Was that the reason she was still angry?

Meanwhile, the vampire and the pastor were still out there, and Emily — not that Sarah had dared ask — was probably even worse.

Sarah lifted the phone and asked the operator to connect her.

“Alex, I’m sorry I was so mad at you last night.”

“You are?” The phone made his voice seem distant. “I’m sorry, too. Does this mean—”

“Don’t be rash, cowboy.”

“I was worried about you. I admitted as much to Grandfather — I think he might’ve asked Dmitri to follow you.”

She sighed. “I think there’s enough lurking in the shadows.”

“I’m sorry,” he said.

This wasn’t helping her hold onto her anger.

“Let’s meet tomorrow evening at the Williamses,” she said. “I’ll call them. Make sure to arrive before sundown. Don’t take any chances.”

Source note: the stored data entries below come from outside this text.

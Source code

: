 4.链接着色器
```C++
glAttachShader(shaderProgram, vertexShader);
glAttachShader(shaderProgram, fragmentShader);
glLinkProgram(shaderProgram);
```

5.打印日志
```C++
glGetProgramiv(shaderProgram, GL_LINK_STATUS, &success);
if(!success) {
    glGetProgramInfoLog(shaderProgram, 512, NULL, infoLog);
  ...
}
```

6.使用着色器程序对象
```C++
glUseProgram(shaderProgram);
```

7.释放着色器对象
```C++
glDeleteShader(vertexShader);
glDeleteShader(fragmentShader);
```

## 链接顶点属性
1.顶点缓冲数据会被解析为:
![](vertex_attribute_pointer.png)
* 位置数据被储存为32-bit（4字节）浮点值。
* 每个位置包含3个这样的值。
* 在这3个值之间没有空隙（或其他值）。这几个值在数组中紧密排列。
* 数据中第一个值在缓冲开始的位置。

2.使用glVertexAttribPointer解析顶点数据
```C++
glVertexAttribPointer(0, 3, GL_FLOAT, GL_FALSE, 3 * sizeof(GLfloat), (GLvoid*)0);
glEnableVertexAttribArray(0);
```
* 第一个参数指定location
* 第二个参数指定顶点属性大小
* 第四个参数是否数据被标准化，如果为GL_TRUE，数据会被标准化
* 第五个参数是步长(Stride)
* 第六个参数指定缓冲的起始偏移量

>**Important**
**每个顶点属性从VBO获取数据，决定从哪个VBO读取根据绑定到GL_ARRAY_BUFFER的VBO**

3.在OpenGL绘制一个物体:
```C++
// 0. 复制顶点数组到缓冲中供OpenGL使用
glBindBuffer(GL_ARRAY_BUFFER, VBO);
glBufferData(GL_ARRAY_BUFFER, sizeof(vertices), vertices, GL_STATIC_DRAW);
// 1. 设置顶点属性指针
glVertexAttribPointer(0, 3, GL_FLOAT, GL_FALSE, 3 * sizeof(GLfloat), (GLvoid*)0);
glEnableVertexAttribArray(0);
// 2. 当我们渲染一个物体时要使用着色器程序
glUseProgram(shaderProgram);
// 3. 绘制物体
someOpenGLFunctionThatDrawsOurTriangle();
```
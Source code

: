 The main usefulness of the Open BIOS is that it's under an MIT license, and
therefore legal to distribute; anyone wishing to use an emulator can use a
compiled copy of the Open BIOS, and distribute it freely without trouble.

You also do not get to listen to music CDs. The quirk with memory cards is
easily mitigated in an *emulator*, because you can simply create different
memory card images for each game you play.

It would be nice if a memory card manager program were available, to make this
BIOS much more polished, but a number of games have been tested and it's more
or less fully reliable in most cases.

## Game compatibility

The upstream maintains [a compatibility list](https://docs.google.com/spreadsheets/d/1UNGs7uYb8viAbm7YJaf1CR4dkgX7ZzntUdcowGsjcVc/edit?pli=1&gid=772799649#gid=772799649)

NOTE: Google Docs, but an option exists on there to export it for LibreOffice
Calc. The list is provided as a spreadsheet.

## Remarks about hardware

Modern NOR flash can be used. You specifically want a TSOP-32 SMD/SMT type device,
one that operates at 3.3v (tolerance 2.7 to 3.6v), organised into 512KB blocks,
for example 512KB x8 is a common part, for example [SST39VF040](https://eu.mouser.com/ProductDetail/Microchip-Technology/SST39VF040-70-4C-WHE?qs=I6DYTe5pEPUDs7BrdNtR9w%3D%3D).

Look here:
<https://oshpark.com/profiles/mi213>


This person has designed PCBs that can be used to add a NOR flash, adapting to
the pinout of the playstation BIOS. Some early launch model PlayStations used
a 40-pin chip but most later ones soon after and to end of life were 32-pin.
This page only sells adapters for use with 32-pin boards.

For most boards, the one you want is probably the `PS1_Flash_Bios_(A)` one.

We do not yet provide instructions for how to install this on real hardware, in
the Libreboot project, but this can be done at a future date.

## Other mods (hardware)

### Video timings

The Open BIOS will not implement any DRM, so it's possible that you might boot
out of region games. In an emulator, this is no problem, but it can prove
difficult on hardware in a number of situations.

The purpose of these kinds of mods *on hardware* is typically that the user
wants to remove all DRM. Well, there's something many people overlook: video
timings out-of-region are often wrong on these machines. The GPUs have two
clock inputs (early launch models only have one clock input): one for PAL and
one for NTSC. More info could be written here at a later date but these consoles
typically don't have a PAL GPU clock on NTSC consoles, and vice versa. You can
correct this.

“I’ll be there. Let me know for sure tomorrow in school.”

“Okay,” she said.

“And Sarah?”

“What?”

“I don’t know if what I did was right,” he said, “but I care about you and I tried my best.”

“I know,” she said. Still, things were different than they had been. Not just between them, but with her.

Forty-Two:

Memorials

Salem, Massachusetts, Monday night, November 17, 1913

A
L-
N
ASIR DREAMED OF TILED
courtyards ringed with bubbling fountains whose agitated waters ran red with blood. A few minutes before sunset he woke and gnashed his teeth in anticipation of the night. But until then, there was little to do but rub his naked body into the sandy soil that lined his grave.

Life — or unlife — was a game won by the longest survivor. Centuries ago, al-Nasir had concluded that sunlight, simple as it would seem to avoid, was the leading cause of vampire destruction. Fire was a close second, large conflagrations being fairly common in cities. An unexpected blaze, particularly during daytime, could easily be fatal. In fact, it was his long-held opinion that accident, ennui, and carelessness were significantly more dangerous to the vampire than assault by hostile mortals, the reversal of the predator/prey relationship being rare. Having no intention of meeting such an end, he hid his resting places carefully, and could count on his long pale fingers and toes the days he’d slept in some makeshift grave.

He felt the last sliver of sun slip below the horizon. Fouad and Tarik were waiting when he pushed open his sarcophagus.


Salam alechem
, most powerful, glorious, and illustrious Master.” Of all his recent servants, Tarik was the most obsequious, especially when seeking forgiveness.